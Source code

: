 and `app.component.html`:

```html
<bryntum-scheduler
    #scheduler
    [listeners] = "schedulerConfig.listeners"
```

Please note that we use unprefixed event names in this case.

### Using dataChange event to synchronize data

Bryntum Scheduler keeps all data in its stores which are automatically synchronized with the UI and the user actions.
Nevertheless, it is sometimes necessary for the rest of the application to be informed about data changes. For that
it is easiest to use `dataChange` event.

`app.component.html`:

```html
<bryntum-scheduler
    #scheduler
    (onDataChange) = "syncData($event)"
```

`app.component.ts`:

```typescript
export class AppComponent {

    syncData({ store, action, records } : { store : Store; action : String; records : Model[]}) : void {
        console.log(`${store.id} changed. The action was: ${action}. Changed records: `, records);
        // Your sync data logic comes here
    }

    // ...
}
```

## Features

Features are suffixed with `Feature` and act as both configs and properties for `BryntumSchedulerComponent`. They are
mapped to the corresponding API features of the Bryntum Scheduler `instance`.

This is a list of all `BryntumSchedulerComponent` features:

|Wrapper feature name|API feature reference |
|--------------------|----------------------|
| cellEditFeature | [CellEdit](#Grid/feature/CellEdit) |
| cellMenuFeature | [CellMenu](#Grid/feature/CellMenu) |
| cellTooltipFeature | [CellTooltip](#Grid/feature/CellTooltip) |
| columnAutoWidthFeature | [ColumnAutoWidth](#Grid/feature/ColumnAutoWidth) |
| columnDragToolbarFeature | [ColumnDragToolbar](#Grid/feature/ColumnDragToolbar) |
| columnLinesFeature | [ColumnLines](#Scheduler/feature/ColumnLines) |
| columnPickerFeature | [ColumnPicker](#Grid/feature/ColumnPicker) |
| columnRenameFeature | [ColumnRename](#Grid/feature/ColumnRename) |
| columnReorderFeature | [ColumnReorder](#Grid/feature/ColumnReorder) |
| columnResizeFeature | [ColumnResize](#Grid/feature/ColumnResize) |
+--
Goal of the exercise:
Reproduce, please, every line of the records above without alteration.

Task solution:
Source code

: and `app.component.html`:

```html
<bryntum-scheduler
    #scheduler
    [listeners] = "schedulerConfig.listeners"
```

Please note that we use unprefixed event names in this case.

### Using dataChange event to synchronize data

Bryntum Scheduler keeps all data in its stores which are automatically synchronized with the UI and the user actions.
Nevertheless, it is sometimes necessary for the rest of the application to be informed about data changes. For that
it is easiest to use `dataChange` event.

`app.component.html`:

```html
<bryntum-scheduler
    #scheduler
    (onDataChange) = "syncData($event)"
```

`app.component.ts`:

```typescript
export class AppComponent {

    syncData({ store, action, records } : { store : Store; action : String; records : Model[]}) : void {
        console.log(`${store.id} changed. The action was: ${action}. Changed records: `, records);
        // Your sync data logic comes here
    }

    // ...
}
```

## Features

Features are suffixed with `Feature` and act as both configs and properties for `BryntumSchedulerComponent`. They are
mapped to the corresponding API features of the Bryntum Scheduler `instance`.

This is a list of all `BryntumSchedulerComponent` features:

|Wrapper feature name|API feature reference |
|--------------------|----------------------|
| cellEditFeature | [CellEdit](#Grid/feature/CellEdit) |
| cellMenuFeature | [CellMenu](#Grid/feature/CellMenu) |
| cellTooltipFeature | [CellTooltip](#Grid/feature/CellTooltip) |
| columnAutoWidthFeature | [ColumnAutoWidth](#Grid/feature/ColumnAutoWidth) |
| columnDragToolbarFeature | [ColumnDragToolbar](#Grid/feature/ColumnDragToolbar) |
| columnLinesFeature | [ColumnLines](#Scheduler/feature/ColumnLines) |
| columnPickerFeature | [ColumnPicker](#Grid/feature/ColumnPicker) |
| columnRenameFeature | [ColumnRename](#Grid/feature/ColumnRename) |
| columnReorderFeature | [ColumnReorder](#Grid/feature/ColumnReorder) |
| columnResizeFeature | [ColumnResize](#Grid/feature/ColumnResize) |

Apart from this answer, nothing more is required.